According to the Wall Street Journal, these rules were tightened further with “a 2011 NSA directive [that] required direct communications between foreign intelligence targets and members of Congress to be destroyed, but [gave] the NSA director the authority to waive this requirement if he determines the communications contain ‘significant foreign intelligence.””
However, in 2013 the Obama administration significantly weakened rules on unmasking the names of members of Congress from intelligence reports. The requestor’s reason could now merely be “to fully understand the intelligence.”
Rules on notifying Congress also were weakened. National Security Agency officials henceforth would notify Congress when members were unmasked from intelligence reports “as appropriate” and would determine “whether and to what extent congressional notification would take place.”

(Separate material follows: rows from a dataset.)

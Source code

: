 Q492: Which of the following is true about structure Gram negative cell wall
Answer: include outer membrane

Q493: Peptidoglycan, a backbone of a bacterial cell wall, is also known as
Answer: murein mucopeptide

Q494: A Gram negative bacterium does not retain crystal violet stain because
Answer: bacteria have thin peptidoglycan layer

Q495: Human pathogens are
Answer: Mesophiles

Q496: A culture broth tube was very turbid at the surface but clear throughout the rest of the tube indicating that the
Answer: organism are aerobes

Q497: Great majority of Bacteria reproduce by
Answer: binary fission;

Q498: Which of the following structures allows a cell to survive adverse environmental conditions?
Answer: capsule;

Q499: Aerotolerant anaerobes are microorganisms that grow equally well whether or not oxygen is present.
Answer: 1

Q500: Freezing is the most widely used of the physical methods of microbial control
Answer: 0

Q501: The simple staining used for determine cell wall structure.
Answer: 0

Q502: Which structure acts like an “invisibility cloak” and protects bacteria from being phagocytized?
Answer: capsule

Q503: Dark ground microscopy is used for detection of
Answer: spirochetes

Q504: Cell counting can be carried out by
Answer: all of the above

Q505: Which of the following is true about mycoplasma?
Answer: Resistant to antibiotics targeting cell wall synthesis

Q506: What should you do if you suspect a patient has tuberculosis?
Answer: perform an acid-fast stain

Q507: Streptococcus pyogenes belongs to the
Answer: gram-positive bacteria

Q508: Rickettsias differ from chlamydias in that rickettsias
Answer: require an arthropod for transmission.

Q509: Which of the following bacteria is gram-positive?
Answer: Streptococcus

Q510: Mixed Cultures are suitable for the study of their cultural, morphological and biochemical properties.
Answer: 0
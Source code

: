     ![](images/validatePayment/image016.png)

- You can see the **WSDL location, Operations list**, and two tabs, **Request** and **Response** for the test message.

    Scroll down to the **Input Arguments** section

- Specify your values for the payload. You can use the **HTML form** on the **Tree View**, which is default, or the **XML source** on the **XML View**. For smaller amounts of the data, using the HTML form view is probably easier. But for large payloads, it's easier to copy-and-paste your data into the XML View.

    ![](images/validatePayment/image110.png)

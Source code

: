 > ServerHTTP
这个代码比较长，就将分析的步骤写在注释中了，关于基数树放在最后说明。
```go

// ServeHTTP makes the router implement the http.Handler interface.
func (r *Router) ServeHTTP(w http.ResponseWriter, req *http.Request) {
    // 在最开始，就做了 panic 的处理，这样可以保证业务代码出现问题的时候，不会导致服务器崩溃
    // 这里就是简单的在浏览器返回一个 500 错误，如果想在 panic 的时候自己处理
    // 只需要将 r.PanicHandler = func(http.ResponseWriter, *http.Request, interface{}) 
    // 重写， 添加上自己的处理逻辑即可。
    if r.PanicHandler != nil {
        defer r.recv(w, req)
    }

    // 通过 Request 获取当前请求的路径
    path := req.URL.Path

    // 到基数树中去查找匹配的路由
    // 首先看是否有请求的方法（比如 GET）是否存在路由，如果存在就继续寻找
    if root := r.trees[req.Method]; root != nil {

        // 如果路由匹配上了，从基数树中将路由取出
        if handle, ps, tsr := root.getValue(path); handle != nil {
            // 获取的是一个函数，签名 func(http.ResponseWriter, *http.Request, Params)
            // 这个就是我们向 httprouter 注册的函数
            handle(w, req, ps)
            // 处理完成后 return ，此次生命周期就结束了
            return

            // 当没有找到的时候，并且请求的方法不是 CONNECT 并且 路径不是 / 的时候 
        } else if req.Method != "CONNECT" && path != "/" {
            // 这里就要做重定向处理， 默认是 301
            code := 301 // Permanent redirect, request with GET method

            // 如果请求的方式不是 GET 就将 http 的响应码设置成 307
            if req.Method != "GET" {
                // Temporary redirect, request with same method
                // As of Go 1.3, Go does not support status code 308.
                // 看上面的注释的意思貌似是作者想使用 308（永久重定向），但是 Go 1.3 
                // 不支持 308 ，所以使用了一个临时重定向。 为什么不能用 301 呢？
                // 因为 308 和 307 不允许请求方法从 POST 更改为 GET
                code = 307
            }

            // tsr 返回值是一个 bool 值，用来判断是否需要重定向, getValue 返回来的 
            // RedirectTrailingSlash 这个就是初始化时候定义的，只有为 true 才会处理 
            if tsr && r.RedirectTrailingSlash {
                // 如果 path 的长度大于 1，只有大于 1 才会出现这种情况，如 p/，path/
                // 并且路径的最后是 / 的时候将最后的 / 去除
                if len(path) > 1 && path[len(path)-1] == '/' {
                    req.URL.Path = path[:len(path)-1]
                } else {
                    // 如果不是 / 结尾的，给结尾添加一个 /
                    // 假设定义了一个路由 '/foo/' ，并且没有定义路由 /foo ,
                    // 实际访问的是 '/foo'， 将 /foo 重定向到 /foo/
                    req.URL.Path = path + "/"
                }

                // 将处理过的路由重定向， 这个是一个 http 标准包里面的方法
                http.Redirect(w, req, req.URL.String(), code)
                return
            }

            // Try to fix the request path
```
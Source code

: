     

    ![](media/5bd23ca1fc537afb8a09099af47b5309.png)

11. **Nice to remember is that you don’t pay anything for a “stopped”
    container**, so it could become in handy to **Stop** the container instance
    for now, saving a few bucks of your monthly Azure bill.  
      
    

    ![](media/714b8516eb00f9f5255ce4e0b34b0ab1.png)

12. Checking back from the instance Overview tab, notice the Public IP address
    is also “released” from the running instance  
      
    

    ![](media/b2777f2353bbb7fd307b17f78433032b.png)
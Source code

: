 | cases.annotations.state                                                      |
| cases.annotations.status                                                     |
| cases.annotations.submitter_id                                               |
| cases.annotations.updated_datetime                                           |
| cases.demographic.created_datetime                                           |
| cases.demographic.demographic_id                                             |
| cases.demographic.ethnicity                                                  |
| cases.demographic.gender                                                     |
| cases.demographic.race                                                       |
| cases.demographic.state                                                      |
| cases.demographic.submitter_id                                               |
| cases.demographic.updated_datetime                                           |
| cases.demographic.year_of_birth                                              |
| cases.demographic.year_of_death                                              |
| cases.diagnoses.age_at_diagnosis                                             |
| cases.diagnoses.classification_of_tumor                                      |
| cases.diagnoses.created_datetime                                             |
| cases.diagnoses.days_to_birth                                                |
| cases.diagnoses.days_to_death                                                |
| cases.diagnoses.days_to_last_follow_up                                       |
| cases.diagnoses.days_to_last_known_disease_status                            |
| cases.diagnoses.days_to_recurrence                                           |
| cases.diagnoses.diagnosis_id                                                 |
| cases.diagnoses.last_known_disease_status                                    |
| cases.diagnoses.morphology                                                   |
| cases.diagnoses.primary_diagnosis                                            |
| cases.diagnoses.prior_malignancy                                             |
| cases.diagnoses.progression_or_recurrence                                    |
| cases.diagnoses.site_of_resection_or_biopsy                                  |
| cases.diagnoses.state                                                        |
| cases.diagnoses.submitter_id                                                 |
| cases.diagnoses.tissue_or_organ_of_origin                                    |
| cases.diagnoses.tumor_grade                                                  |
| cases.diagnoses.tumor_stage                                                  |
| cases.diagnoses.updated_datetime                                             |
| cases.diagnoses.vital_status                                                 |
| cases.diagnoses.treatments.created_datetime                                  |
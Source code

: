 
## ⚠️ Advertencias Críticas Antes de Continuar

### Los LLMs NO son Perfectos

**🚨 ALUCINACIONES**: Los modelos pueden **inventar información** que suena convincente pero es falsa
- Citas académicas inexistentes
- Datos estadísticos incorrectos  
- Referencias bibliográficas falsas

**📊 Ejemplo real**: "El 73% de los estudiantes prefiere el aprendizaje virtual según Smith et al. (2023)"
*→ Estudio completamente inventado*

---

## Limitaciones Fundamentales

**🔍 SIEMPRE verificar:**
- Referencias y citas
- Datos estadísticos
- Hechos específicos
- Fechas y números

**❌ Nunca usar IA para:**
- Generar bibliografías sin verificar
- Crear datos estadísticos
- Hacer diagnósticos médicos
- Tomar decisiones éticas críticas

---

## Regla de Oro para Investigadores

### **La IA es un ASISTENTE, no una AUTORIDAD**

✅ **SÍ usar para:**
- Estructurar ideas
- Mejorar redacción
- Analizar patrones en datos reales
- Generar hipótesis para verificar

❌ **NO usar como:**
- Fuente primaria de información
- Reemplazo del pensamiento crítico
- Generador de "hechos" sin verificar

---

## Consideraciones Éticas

The Obama administration appeared to take advantage of these rules changes in 2015 when it obtained private conversations from National Security Agency reports of U.S. lawmakers who opposed the Iran nuclear deal in meetings with Israeli Prime Minister Benjamin Netanyahu.
The rule changes on unmasking the names of members of Congress have a direct bearing on the Obama administration’s unmasking of Trump aides.
Since there no longer was a prohibition on using U.S. intelligence agencies to spy on members of Congress, Obama officials probably reasoned there was nothing to prevent them from spying on members of a presidential campaign or an incoming presidential administration. This helps explain the hundreds of unmasking requests regarding Trump aides in 2016 and early 2017.
So what should happen now?
In addition to an investigation of spying on American citizens by the Obama administration, all Obama administration rule changes making it easier to unmask the names of members of Congress and ordinary Americans from intelligence reports need to be reversed immediately.
There also should be a requirement in the law restricting when U.S. officials can unmask the names of members of a presidential campaign or incoming administration from intelligence reports or otherwise spy on them. These rules should include a requirement for congressional notification if such spying is deemed necessary in the future.
Finally, I want to know why career intelligence officials cooperated with unmasking Trump campaign and transition officials at the request of the Obama administration.
Since the prohibition on spying on American citizens and keeping the names of U.S citizens out of intelligence reports are cardinal rules of the U.S. intelligence community, how could career intelligence officers agree to process hundreds of these requests? Why did none of them file complaints with their inspector general or the congressional intelligence oversight committees?
The hundreds of unmasking requests of Trump campaign and transition officials made by the Obama administration were in no way routine and necessary. I believe carrying out these unmasking requests was a huge ethical lapse by dozens – maybe hundreds – of U.S. intelligence community employees that must be addressed by the White House and the leaders of our intelligence agencies.